During the living shorelines exploration, students did an activity that compared shoreline stabilization methods, showing how living shorelines help to prevent shoreline erosion.

Due to the rain, they participated in mostly indoor activities on the second day. This included a fish printing craft and a marine debris game where the campers pretended to be birds and used clothespins as beaks to try to pick up “food” while avoiding pieces of debris. That afternoon, the campers made oysters out of egg cartons and learned about why oysters are so important to the estuary.

During the last day of camp, students received their Junior Ranger certifications and then piled onto the Lady Swan, a covered ferryboat, and took a trip to Bear Island, which is part of the park. There, they learned all about sea turtles — their habitat, threats and more. This was tied into a lesson on marine debris, as sea turtles can mistake plastic bags and other debris for their food. A big treat of the day was also getting to see a marked off sea turtle nest.

“Hammocks Beach State Park is a beautiful place to use as a living classroom. The campers loved learning about the different habitats there, and we are grateful to the park staff for partnering with us to host these programs,” said Rachel Bisesi, coastal education coordinator for the federation’s Ocean office.

Mr. Woz shows campers macroinvertebrates from a nearby pond.

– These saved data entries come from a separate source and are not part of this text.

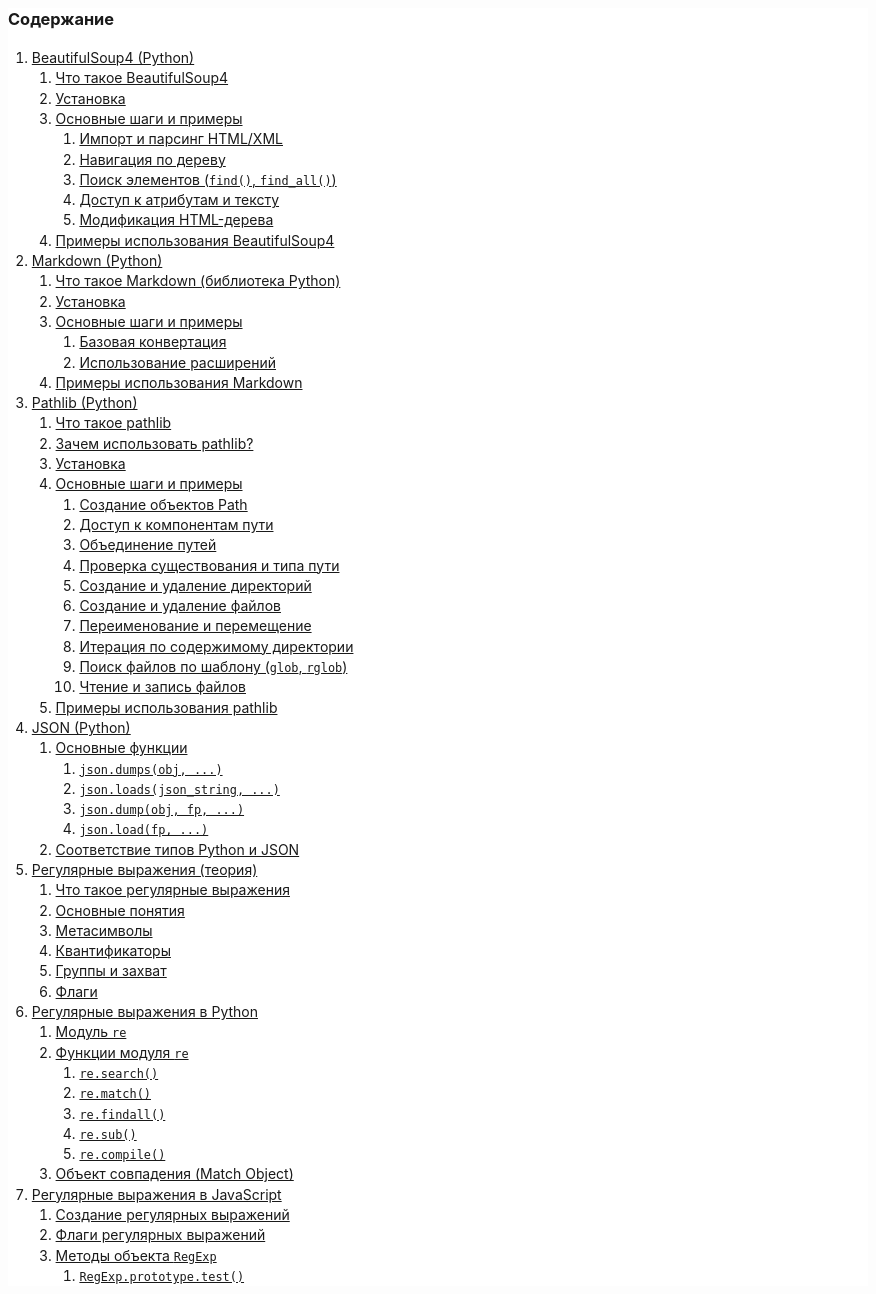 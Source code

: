 ### Содержание

1.  [BeautifulSoup4 (Python)](#beautifulsoup4-python)
    1.  [Что такое BeautifulSoup4](#что-такое-beautifulsoup4)
    2.  [Установка](#установка)
    3.  [Основные шаги и примеры](#основные-шаги-и-примеры)
        1.  [Импорт и парсинг HTML/XML](#импорт-и-парсинг-htmlxml)
        2.  [Навигация по дереву](#навигация-по-дереву)
        3.  [Поиск элементов (`find()`, `find_all()`)](#поиск-элементов-find-find_all)
        4.  [Доступ к атрибутам и тексту](#доступ-к-атрибутам-и-тексту)
        5.  [Модификация HTML-дерева](#модификация-html-дерева)
    4.  [Примеры использования BeautifulSoup4](#примеры-использования-beautifulsoup4)
2.  [Markdown (Python)](#markdown-python)
    1.  [Что такое Markdown (библиотека Python)](#что-такое-markdown-библиотека-python)
    2.  [Установка](#установка-1)
    3.  [Основные шаги и примеры](#основные-шаги-и-примеры-1)
        1.  [Базовая конвертация](#базовая-конвертация)
        2.  [Использование расширений](#использование-расширений)
    4.  [Примеры использования Markdown](#примеры-использования-markdown)
3.  [Pathlib (Python)](#pathlib-python)
    1.  [Что такое pathlib](#что-такое-pathlib)
    2.  [Зачем использовать pathlib?](#зачем-использовать-pathlib)
    3.  [Установка](#установка)
    4.  [Основные шаги и примеры](#основные-шаги-и-примеры)
        1.  [Создание объектов Path](#создание-объектов-path)
        2.  [Доступ к компонентам пути](#доступ-к-компонентам-пути)
        3.  [Объединение путей](#объединение-путей)
        4.  [Проверка существования и типа пути](#проверка-существования-и-типа-пути)
        5.  [Создание и удаление директорий](#создание-и-удаление-директорий)
        6.  [Создание и удаление файлов](#создание-и-удаление-файлов)
        7.  [Переименование и перемещение](#переименование-и-перемещение)
        8.  [Итерация по содержимому директории](#итерация-по-содержимому-директории)
        9.  [Поиск файлов по шаблону (`glob`, `rglob`)](#поиск-файлов-по-шаблону-glob-rglob)
        10. [Чтение и запись файлов](#чтение-и-запись-файлов)
    5.  [Примеры использования pathlib](#примеры-использования-pathlib)
4.  [JSON (Python)](#json-python)
    1. [Основные функции](#основные-функции)
       1. [`json.dumps(obj, ...)`](#jsondumpsobj-)
       2. [`json.loads(json_string, ...)`](#jsonloadsjson_string-)
       3. [`json.dump(obj, fp, ...)`](#jsondumpobj-fp-)
       4. [`json.load(fp, ...)`](#jsonloadfp-)
    2. [Соответствие типов Python и JSON](#соответствие-типов-python-и-json)
5.  [Регулярные выражения (теория)](#регулярные-выражения-теория)
    1. [Что такое регулярные выражения](#что-такое-регулярные-выражения)
    2. [Основные понятия](#основные-понятия)
    3. [Метасимволы](#метасимволы)
    4. [Квантификаторы](#квантификаторы)
    5. [Группы и захват](#группы-и-захват)
    6. [Флаги](#флаги)
6.  [Регулярные выражения в Python](#регулярные-выражения-в-python)
    1. [Модуль `re`](#модуль-re)
    2. [Функции модуля `re`](#функции-модуля-re)
       1. [`re.search()`](#research)
       2. [`re.match()`](#rematch)
       3. [`re.findall()`](#refindall)
       4. [`re.sub()`](#resub)
       5. [`re.compile()`](#recompile)
    3. [Объект совпадения (Match Object)](#объект-совпадения-match-object)
7.  [Регулярные выражения в JavaScript](#регулярные-выражения-в-javascript)
    1. [Создание регулярных выражений](#создание-регулярных-выражений)
    2. [Флаги регулярных выражений](#флаги-регулярных-выражений)
    3. [Методы объекта `RegExp`](#методы-объекта-regexp)
       1. [`RegExp.prototype.test()`](#regexpprototypetest)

Before heading back to the mainland and wrapping up camp, they used seine nets in the salt marsh on the back side of Bear Island.

The second week of camp was held in partnership with the Core Sound Waterfowl Museum & Heritage Center. Fourteen elementary school students from Smyrna Elementary and the Beaufort Boys & Girls Club joined in for three days of adventures in Down East Carteret County.

The campers were excited to begin their week at camp with a macroinvertebrate and water quality activity. A local teacher, Mr. Woz, taught them about how certain macroinvertebrates are good indicators of how clean or dirty the water is.

Mark Smith, manager of the federation’s North River Wetlands Preserve, joined the group on day two for a morning of fishing. The campers caught a variety of things, including pinfish, pufferfish and even a blue crab.

Campers admire their findings during the mole crab activity.

That afternoon, they toured and learned about places and things that shape Down East culture. They visited the restaurant Mr. Big Seafood and also received a lesson on decoy carving at the museum, where they even got to try it out for themselves. At the end of the day, they took part in an interactive lesson on stormwater runoff and then went “stormwater slip and sliding,” where they pretended to be raindrops on an impervious surface.

The last day, which was a trip to Cape Lookout National Seashore, was the most exciting for them. Though all lived in the area, many had never visited Cape Lookout before.

The day was spent on various activities — learning about local history and wildlife. They learned about life in the intertidal zone of the sea, which included a fun lesson on mole crabs. During the afternoon, they got to take a ride around Cape Lookout while learning about the history of the area.

Both camps focused on lessons to expand the students’ knowledge of local natural resources and coastal sciences, as well as ways to work together for a clean and healthy coast.

These camps were sponsored by: Albemarle-Pamlico National Estuary Partnership, Boys & Girls Clubs of Coastal Carolina, Walmart’s Community Grant Program, the Croatan Chapter of the Sierra Club, Carteret-Craven Electric Cooperative, Unitarian Coastal Fellowship, Transportation Impact and individual donors.

“We are so grateful to our many sponsors. They made it possible for these children to be engaged in outdoor, experiential learning at no cost to the students,” Bisesi said. “With their help, they had the opportunity to learn about and explore our beautiful coast in a hands-on and exciting way.”